It’s a wonderfully crazy good video. How did the idea even begin … and evolve?
Of course we’ve always liked the idea of Reverse Hair Men. Your Reverse Hair Man has hair where you don’t. And is bald where you’re hairy. Remember… every single person in the whole world has their very own corresponding Reverse Hair Man / Woman.
We liked the visual of these Reverse Hair Men. But for the video we wanted to play with the fact it’s a type of negative, like a negative of a photograph, just one which we created with hair. So we decided to flick between the normal and the reverse. For this to work we started measuring things like hairlines and eyebrows to match them with their bald counterpart.
How did you work the timings out with the choreographed routines and the music?
It was important that the dancers hit the exact same mark for every move they did. However, we didn’t want them just to stay on the spot. They should be free to move about in their furry / pink room. It’s their room after all where they do things like hang out and dance to house music. We broke the choreography into three sections, each starting and ending at a specific moment in the track. We marked out the positions of each dancer for each take on the floor. When we were doing this in the furry room we had to use sausages under the fur floor so the dancers could feel where they were meant to be with their (non-hairy) toes.
What was your brief for the costume designs and art direction?
Despite a slow economic recovery in the UK there is a thriving trade in human hair in London. Seven ‘clips’ of straight blond hair (18 – 20 inches long) will cost up to £50 if it’s real.

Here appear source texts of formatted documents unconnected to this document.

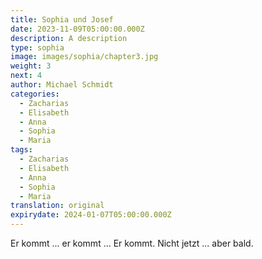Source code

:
 ```yaml
---
title: Sophia und Josef
date: 2023-11-09T05:00:00.000Z
description: A description
type: sophia
image: images/sophia/chapter3.jpg
weight: 3
next: 4
author: Michael Schmidt
categories:
  - Zacharias
  - Elisabeth
  - Anna
  - Sophia
  - Maria
tags:
  - Zacharias
  - Elisabeth
  - Anna
  - Sophia
  - Maria
translation: original
expirydate: 2024-01-07T05:00:00.000Z
---
```

Er kommt ... er kommt ... Er kommt. Nicht jetzt ... aber bald.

Hannah, the costume designer, was our guide into the black market of polysynthetic weaves. The idea needed the suits to feel like the dancers’ haircuts and not just yeti outfits. And it was the same for the face wigs – we wanted partings, bunches, colour and any details that belonged to human hairstyles rather than wolfmen and werewolves. Haircuts in the wrong place really made us laugh.
The art director Anna Lomax was a huge fan of the track. We became huge fans of Anna Lomax. As a child she never learnt to say ‘no’ so it’s totally absent from her vocabulary now. It must sometimes get in the way of her daily routine but it makes working with her a truly invigorating experience. The idea was to make this feel like a strange world where the boy and girl might live, rather than a set / backdrop for some dancers in a promo. To enable us to flick between the two worlds we had to choose a palette which wouldn’t be too jarring. If the pink room had been white for instance then it would have felt almost like a strobe effect rather than a negative of the furry room. Ben Todd created the perfect amount of shadow and replicated it in each set-up so that while the colours changed the shadow made it feel like we were in the same place.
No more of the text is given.